More than 2,000 people are currently at local hospitals battling the virus, on top of others who need care. The majority of those patients are unvaccinated, and nurses and staff members are tired.
"Right now, we have this acute crisis in staffing," Indiana Hospital Association President Brian Tabor explained.
Healthcare workers have been on the front lines throughout the pandemic caring for sick patients, serving as the middle man for families and their loved ones, with many witnessing patients take their last breath; and it's taken a toll on them.
"We have many long-term caregivers that have said, 'We need a break,' and they take a timeout and some may have even left the profession. Honestly, some of the death and strain we have seen with COVID-19, it's going to be a challenge not only for the next few months, but I think the next few years," Tabor said. "Kind of an unprecedented challenge."

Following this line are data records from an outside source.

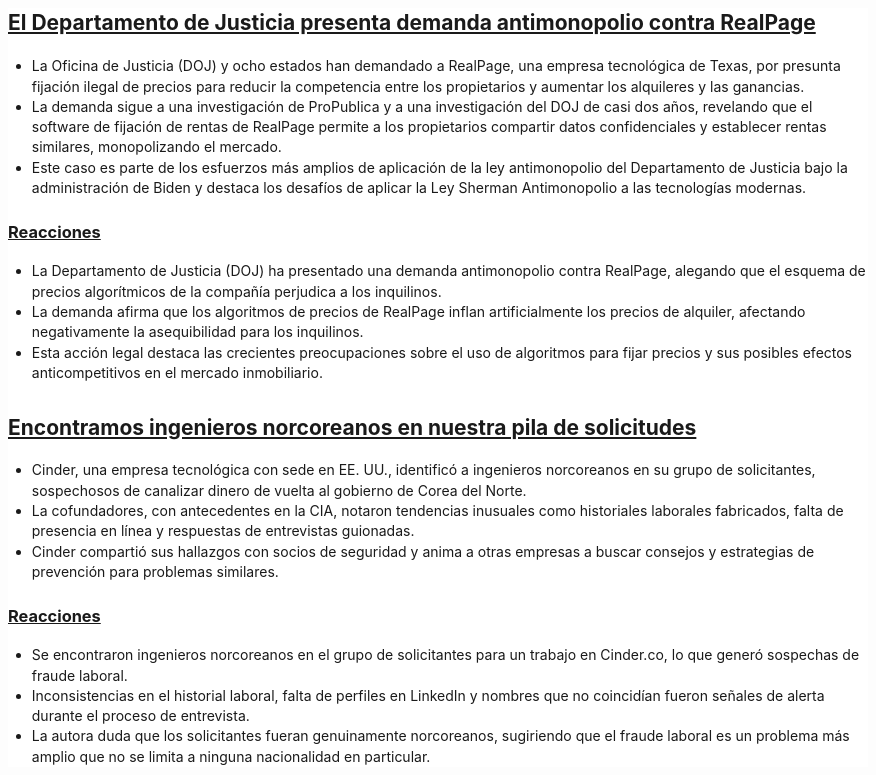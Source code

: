 ## [El Departamento de Justicia presenta demanda antimonopolio contra RealPage](https://www.propublica.org/article/realpage-lawsuit-doj-antitrustdoj-files-antitrust-suit-against-maker-of-rent-setting-algorithm)

- La Oficina de Justicia (DOJ) y ocho estados han demandado a RealPage, una empresa tecnológica de Texas, por presunta fijación ilegal de precios para reducir la competencia entre los propietarios y aumentar los alquileres y las ganancias.
- La demanda sigue a una investigación de ProPublica y a una investigación del DOJ de casi dos años, revelando que el software de fijación de rentas de RealPage permite a los propietarios compartir datos confidenciales y establecer rentas similares, monopolizando el mercado.
- Este caso es parte de los esfuerzos más amplios de aplicación de la ley antimonopolio del Departamento de Justicia bajo la administración de Biden y destaca los desafíos de aplicar la Ley Sherman Antimonopolio a las tecnologías modernas.

### [Reacciones](https://news.ycombinator.com/item?id=41357557)

- La Departamento de Justicia (DOJ) ha presentado una demanda antimonopolio contra RealPage, alegando que el esquema de precios algorítmicos de la compañía perjudica a los inquilinos.
- La demanda afirma que los algoritmos de precios de RealPage inflan artificialmente los precios de alquiler, afectando negativamente la asequibilidad para los inquilinos.
- Esta acción legal destaca las crecientes preocupaciones sobre el uso de algoritmos para fijar precios y sus posibles efectos anticompetitivos en el mercado inmobiliario.

## [Encontramos ingenieros norcoreanos en nuestra pila de solicitudes](https://www.cinder.co/blog-posts/north-korean-engineers-in-our-application-pile)

- Cinder, una empresa tecnológica con sede en EE. UU., identificó a ingenieros norcoreanos en su grupo de solicitantes, sospechosos de canalizar dinero de vuelta al gobierno de Corea del Norte.
- La cofundadores, con antecedentes en la CIA, notaron tendencias inusuales como historiales laborales fabricados, falta de presencia en línea y respuestas de entrevistas guionadas.
- Cinder compartió sus hallazgos con socios de seguridad y anima a otras empresas a buscar consejos y estrategias de prevención para problemas similares.

### [Reacciones](https://news.ycombinator.com/item?id=41353079)

- Se encontraron ingenieros norcoreanos en el grupo de solicitantes para un trabajo en Cinder.co, lo que generó sospechas de fraude laboral.
- Inconsistencias en el historial laboral, falta de perfiles en LinkedIn y nombres que no coincidían fueron señales de alerta durante el proceso de entrevista.
- La autora duda que los solicitantes fueran genuinamente norcoreanos, sugiriendo que el fraude laboral es un problema más amplio que no se limita a ninguna nacionalidad en particular.

<head>
  <meta property="og:title" content="¿Es Telegram realmente una aplicación de mensajería encriptada?" />
  <meta property="og:type" content="website" />
  <meta property="og:image" content="https://og.cho.sh/api/og/?title=%C2%BFEs%20Telegram%20realmente%20una%20aplicaci%C3%B3n%20de%20mensajer%C3%ADa%20encriptada%3F&subheading=lunes%2C%2026%20de%20agosto%20de%202024%3A%20Resumen%20de%20Hacker%20News" />
</head>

To help fill the void, Franciscan Health said it's allowing some nursing students to assist in COVID-19 units and other areas. IU Health said nursing students help with clinical rotations and are encouraged to apply to bedside registered nurse roles.
"They are tired and it takes the load off of them, so help them out as well, and help other people," IUPUI nursing student, Manjit Kailey said.
Kailey, along with Jordan Rhodes and Julia Wayler, are all in IUPUI's first year accelerated nursing program.
They say they're inspired by their peers helping inside hospitals and are ready to step in once they're given the green light.
"It just means a lot to me to be able to get to the front line so I can do what I want to do and help get them better," Wayler said.
"I'm in this profession because I've always, always had a passion for working with people," Rhodes added. "I actually work in a hospital right now so I have been able to see firsthand what things are like and I'm able to take my career a step further. A lot of changes, especially with visitors and people not being able to see their families. That's been the biggest thing that's struck me is you have to be those people's family members when they don't have anybody."
And, while it's a stressful time for healthcare employees, these students say the long hours and sacrifice are appreciated.
"I think we have awesome health professionals training us," Wayler said.